Goal of the exercise
Among the lines below, take the one holding "# Tech Stack", the one holding "The Github Repo", and all lines between them. Set them down exactly.

[Stored data]
◇ ◇ ◇

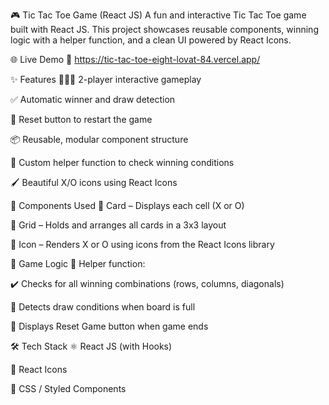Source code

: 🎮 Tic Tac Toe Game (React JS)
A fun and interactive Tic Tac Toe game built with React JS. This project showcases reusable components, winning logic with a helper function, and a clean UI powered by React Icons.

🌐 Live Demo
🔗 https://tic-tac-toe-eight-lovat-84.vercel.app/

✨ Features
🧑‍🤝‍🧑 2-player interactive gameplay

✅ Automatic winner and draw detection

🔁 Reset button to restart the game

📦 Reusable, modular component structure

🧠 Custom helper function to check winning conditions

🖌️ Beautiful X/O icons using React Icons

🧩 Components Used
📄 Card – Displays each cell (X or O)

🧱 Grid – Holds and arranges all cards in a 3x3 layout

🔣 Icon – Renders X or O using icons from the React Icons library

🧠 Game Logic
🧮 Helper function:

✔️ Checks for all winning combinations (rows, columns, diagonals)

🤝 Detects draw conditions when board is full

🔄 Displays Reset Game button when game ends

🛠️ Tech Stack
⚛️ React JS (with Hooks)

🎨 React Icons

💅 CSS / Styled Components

◇ ◇ ◇

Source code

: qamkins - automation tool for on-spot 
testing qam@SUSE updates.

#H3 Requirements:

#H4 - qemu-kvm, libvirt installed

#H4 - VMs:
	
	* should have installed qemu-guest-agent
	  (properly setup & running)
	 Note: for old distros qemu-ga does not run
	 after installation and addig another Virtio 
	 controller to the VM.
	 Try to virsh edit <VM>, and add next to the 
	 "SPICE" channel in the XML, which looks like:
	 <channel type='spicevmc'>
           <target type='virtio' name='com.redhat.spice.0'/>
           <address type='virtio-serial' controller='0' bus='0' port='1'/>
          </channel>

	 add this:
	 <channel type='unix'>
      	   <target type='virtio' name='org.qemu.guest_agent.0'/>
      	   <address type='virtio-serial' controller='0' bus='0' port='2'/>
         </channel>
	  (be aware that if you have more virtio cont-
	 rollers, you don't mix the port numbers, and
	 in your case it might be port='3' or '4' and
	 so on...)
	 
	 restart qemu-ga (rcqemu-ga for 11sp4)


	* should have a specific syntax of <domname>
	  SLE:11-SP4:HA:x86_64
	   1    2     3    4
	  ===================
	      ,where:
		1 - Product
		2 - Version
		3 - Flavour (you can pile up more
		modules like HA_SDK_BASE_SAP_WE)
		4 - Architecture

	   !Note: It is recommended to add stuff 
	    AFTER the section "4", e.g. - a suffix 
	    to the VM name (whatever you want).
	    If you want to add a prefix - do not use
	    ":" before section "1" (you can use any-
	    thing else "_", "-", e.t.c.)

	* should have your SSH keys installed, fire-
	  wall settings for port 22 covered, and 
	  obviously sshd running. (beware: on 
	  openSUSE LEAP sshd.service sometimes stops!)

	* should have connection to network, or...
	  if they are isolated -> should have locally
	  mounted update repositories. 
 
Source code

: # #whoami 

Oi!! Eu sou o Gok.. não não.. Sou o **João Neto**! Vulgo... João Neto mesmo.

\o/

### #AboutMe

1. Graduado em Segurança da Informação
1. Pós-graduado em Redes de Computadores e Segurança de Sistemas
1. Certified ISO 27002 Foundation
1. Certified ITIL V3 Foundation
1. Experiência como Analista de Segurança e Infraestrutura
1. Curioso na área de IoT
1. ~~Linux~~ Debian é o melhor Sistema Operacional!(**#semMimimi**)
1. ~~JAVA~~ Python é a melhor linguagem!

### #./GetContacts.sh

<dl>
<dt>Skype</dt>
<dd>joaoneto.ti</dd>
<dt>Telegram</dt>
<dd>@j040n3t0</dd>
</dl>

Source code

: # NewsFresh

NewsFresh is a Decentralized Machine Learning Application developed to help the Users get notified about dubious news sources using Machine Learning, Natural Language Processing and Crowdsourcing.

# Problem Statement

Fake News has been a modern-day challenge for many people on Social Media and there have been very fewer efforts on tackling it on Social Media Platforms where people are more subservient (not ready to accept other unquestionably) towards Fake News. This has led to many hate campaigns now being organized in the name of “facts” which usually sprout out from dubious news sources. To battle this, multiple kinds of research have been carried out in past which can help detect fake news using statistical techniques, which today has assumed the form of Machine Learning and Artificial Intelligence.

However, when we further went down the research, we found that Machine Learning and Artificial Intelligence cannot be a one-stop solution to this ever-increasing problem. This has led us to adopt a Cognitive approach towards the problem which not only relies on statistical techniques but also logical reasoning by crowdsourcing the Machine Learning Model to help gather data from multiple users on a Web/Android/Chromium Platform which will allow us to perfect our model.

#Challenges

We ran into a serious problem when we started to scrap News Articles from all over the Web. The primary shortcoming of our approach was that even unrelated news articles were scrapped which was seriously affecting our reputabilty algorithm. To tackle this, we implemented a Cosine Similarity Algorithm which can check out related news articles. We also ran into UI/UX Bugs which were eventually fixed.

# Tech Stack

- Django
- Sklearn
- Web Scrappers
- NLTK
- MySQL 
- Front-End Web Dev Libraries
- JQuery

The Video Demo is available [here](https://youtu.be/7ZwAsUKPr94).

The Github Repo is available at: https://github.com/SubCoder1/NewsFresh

◇ ◇ ◇

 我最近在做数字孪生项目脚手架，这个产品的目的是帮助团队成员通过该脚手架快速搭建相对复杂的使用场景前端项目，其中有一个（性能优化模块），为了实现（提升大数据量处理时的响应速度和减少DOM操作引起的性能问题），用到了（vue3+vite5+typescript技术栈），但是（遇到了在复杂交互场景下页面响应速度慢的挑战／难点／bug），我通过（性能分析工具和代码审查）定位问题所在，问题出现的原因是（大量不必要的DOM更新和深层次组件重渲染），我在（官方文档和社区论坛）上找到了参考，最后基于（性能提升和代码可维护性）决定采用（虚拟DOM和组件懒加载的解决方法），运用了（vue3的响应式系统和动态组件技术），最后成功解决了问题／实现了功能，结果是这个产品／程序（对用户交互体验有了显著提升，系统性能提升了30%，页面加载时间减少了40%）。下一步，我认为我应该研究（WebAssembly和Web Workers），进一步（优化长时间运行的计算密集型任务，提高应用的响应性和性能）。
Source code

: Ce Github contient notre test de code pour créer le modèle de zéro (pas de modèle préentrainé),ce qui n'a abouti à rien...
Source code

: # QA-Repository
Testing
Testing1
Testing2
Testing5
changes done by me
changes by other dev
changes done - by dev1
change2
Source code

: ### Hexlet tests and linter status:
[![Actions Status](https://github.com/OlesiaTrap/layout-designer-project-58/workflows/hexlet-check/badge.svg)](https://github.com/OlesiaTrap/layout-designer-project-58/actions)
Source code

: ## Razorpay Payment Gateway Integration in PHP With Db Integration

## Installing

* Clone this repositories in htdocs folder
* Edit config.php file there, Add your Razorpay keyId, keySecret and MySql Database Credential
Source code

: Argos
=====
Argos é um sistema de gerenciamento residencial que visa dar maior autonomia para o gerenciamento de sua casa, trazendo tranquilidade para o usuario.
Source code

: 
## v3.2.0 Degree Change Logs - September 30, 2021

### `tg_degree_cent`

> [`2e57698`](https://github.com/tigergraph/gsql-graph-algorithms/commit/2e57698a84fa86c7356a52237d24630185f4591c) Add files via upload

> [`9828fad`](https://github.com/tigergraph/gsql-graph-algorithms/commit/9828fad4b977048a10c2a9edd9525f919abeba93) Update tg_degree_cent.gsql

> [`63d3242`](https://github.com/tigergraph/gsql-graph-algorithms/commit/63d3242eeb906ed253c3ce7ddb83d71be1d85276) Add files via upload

◇ ◇ ◇

Solution to this exercise
# Tech Stack

- Django
- Sklearn
- Web Scrappers
- NLTK
- MySQL 
- Front-End Web Dev Libraries
- JQuery

The Video Demo is available [here](https://youtu.be/7ZwAsUKPr94).

The Github Repo is available at: https://github.com/SubCoder1/NewsFresh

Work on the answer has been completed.